I had a cat and a Beta fish once. Then I left my apartment for a minute. After that I had a cat.
Stop with the DiCaprio jokes. They’re getting old.
Gonna install a mirror inside my fridge so that every time I open it to look for a snack, it’s always there.
Much like a fairy tale princess I will sit here and wither away until some man somewhere is brave enough to bring me soup.
MY NECK. MY BACK. MY PJ’S AND MY SNACK.
The struggle when hungry me has to eat the lunch that healthy me packed
I was watching a murder show set in Idaho and realized I had never been to Idaho and it looked so gorgeous so I said I would like to visit Idaho.
Husband, “You are by far the weirdest woman I have ever met.”

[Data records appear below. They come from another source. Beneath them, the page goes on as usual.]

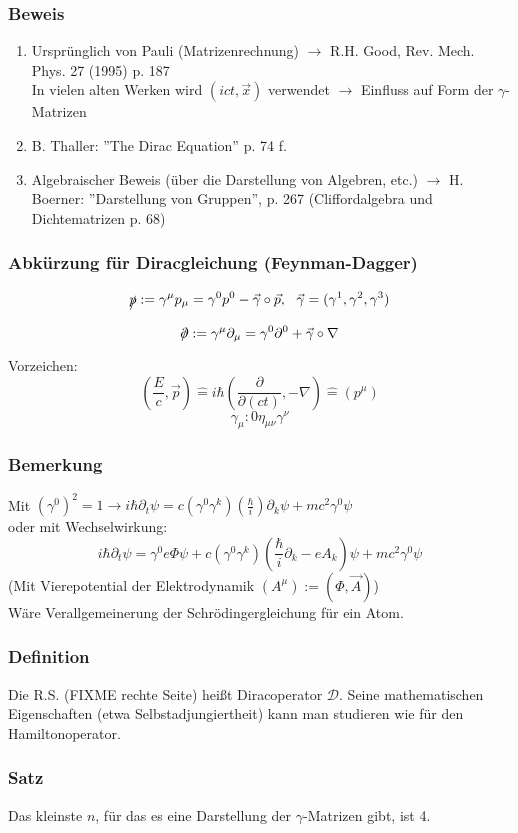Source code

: \documentclass[twoside,a4paper]{scrartcl}
\newcommand{\D}{\mathcal{D}}
\renewcommand{\1}{\mathds{1}}
\newcommand{\ra}{\rightarrow}
\newcommand{\entspricht}{\mathrel{\widehat{=}}}
\begin{document}
\subsubsection*{Beweis}
\begin{enumerate}
\item Ursprünglich von Pauli (Matrizenrechnung) $\ra$ R.H. Good, Rev. Mech. Phys. 27 (1995) p. 187\\
In vielen alten Werken wird $(ict,\vec x)$ verwendet $\ra$ Einfluss auf Form der $\gamma$-Matrizen
\item B. Thaller: ''The Dirac Equation'' p. 74 f.
\item Algebraischer Beweis (über die Darstellung von Algebren, etc.) $\ra$ H. Boerner: ''Darstellung von Gruppen'', p. 267 (Cliffordalgebra und Dichtematrizen p. 68)
\end{enumerate}
\subsubsection*{Abkürzung für Diracgleichung (Feynman-Dagger)}
$$\xout{p}:=\gamma^\mu p_\mu=\gamma^0p^0-\vec \gamma \circ\vec p, \ \ \vec \gamma=(\gamma^1,\gamma^2,\gamma^3)$$
$$\xout{\partial}:=\gamma^\mu \partial_\mu=\gamma^0\partial^0+\vec \gamma \circ \nabla$$
Vorzeichen:
$$(\frac{E}{c},\vec p)\entspricht i\hbar(\frac{\partial}{\partial (ct)},-\nabla)\entspricht (p^\mu)$$
$$\gamma_\mu:0 \eta_{\mu\nu}\gamma^\nu$$
\subsubsection*{Bemerkung}
Mit $(\gamma^0)^2=1 \ra i \hbar \partial_t \psi=c(\gamma^0\gamma^k)(\frac{\hbar}{i})\partial_k \psi+mc^2\gamma^0 \psi$\\
oder mit Wechselwirkung:
$$i\hbar \partial_t \psi=\gamma^0e\Phi\psi+c(\gamma^0\gamma^k)(\frac{\hbar}{i}\partial_k -eA_k)\psi+mc^2\gamma^0 \psi$$
(Mit Vierepotential der Elektrodynamik $(A^\mu):=(\Phi,\vec A)$)\\
Wäre Verallgemeinerung der Schrödingergleichung für ein Atom.
\subsubsection*{Definition}
Die R.S. (FIXME rechte Seite) heißt Diracoperator $\D$. Seine mathematischen Eigenschaften (etwa Selbstadjungiertheit) kann man studieren wie für den Hamiltonoperator.
\subsubsection*{Satz}
Das kleinste $n$, für das es eine Darstellung der $\gamma$-Matrizen gibt, ist 4.
\end{document}
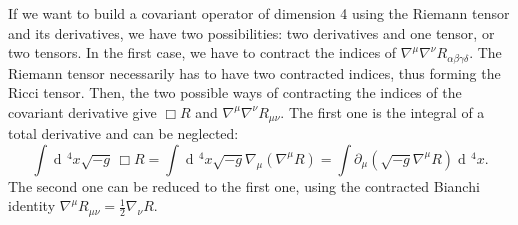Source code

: \documentclass[a4paper,12pt]{book}
\newcommand{\dd}{\mathop{\mathrm{d}\!}{}}
\theoremstyle{definition}
\theoremstyle{remark}
\begin{document}
If we want to build a covariant operator of dimension 4 using the Riemann tensor and its derivatives, we have two possibilities: two derivatives and one tensor, or two tensors. In the first case, we have to contract the indices of $\nabla^\mu\nabla^\nu R_{\alpha\beta\gamma\delta}$. The Riemann tensor necessarily has to have two contracted indices, thus forming the Ricci tensor. Then, the two possible ways of contracting the indices of the covariant derivative give $\Box R$ and $\nabla^\mu\nabla^\nu R_{\mu\nu}$. The first one is the integral of a total derivative and can be neglected:
\[\int\dd^4x\sqrt{-g}\,\Box R=\int\dd^4x\sqrt{-g}\nabla_\mu(\nabla^\mu R)=\int\partial_\mu(\sqrt{-g}\nabla^\mu R)\dd^4x.\]
The second one can be reduced to the first one, using the contracted Bianchi identity $\nabla^\mu R_{\mu\nu}=\frac12\nabla_\nu R$.
\end{document}
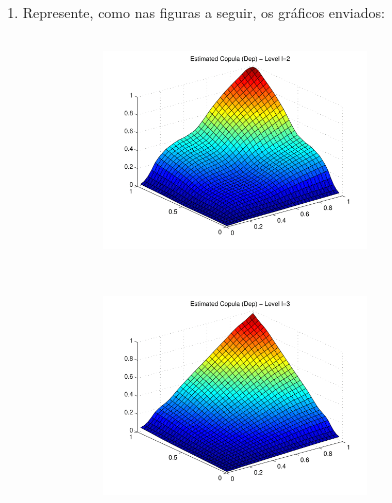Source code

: \documentclass[11pt]{article}
\begin{document}
\begin{enumerate}



\item Represente, como nas figuras a seguir, os gráficos enviados:

\begin{figure}[H]
    \centering
    \caption{Graphical representations of the estimated copula at different levels - dependent components without thresholds.\\
    Last graphic is for the Normal copula.}
    \begin{subfigure}
    \centering
    \includegraphics[width=7cm, height=6cm]{Figura1-1.png}
    \end{subfigure}
    \begin{subfigure}
    \centering
    \includegraphics[width=7cm, height=6cm]{Figura2-1.png}
    \end{subfigure}
    

\end{figure}
\end{enumerate}
\end{document}
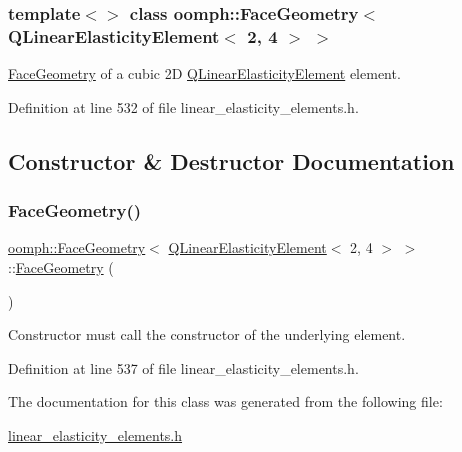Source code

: \subsubsection*{template$<$$>$\newline
class oomph\+::\+Face\+Geometry$<$ Q\+Linear\+Elasticity\+Element$<$ 2, 4 $>$ $>$}

\hyperlink{classoomph_1_1FaceGeometry}{Face\+Geometry} of a cubic 2D \hyperlink{classoomph_1_1QLinearElasticityElement}{Q\+Linear\+Elasticity\+Element} element. 

Definition at line 532 of file linear\+\_\+elasticity\+\_\+elements.\+h.



\subsection{Constructor \& Destructor Documentation}
\mbox{\label{classoomph_1_1FaceGeometry_3_01QLinearElasticityElement_3_012_00_014_01_4_01_4_addf03636ffdb4240ccb8126f4aaaacd2}} 
\subsubsection{\texorpdfstring{Face\+Geometry()}{FaceGeometry()}}
{\footnotesize\ttfamily \hyperlink{classoomph_1_1FaceGeometry}{oomph\+::\+Face\+Geometry}$<$ \hyperlink{classoomph_1_1QLinearElasticityElement}{Q\+Linear\+Elasticity\+Element}$<$ 2, 4 $>$ $>$\+::\hyperlink{classoomph_1_1FaceGeometry}{Face\+Geometry} (\begin{DoxyParamCaption}{ }\end{DoxyParamCaption})\hspace{0.3cm}{\ttfamily [inline]}}



Constructor must call the constructor of the underlying element. 



Definition at line 537 of file linear\+\_\+elasticity\+\_\+elements.\+h.



The documentation for this class was generated from the following file\+:\begin{DoxyCompactItemize}
\item 
\hyperlink{linear__elasticity__elements_8h}{linear\+\_\+elasticity\+\_\+elements.\+h}\end{DoxyCompactItemize}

Age is just a number that you keep off of Facebook after 35.
I like to test the waters by pushing people in.😁
Was heating holiday leftovers and I accidentally dropped the plate. As we both stared at the carrots all over the floor my daughter announced “I guess the universe wants me to eat less vegetables.”
After a pretty wild late night last night, I was awoken at 8am by my neighbor mowing his lawn.
At first I was going to confront him about it but then I thought, whatever. He can just mow around me.
Not enough drugs in the world that would make me strip in front of a webcam. But a bottle of wine should do it.
My daughter’s throat is so sore she can’t talk, so we’re having her go around and kiss all the other kids
I hate when people say “think again.” Buddy, I wasn’t even thinking in the first place.
I’ll be honest. I can’t solve your problems. What I can do is create new, bigger problems that will make your current problems seem quaint by comparison.
7-year-old: What’s for dessert?
Me: Eat your dinner first.
7: I need a goal.
When no one stars a tweet, I tell myself it was probably appreciated by hundreds of shy people.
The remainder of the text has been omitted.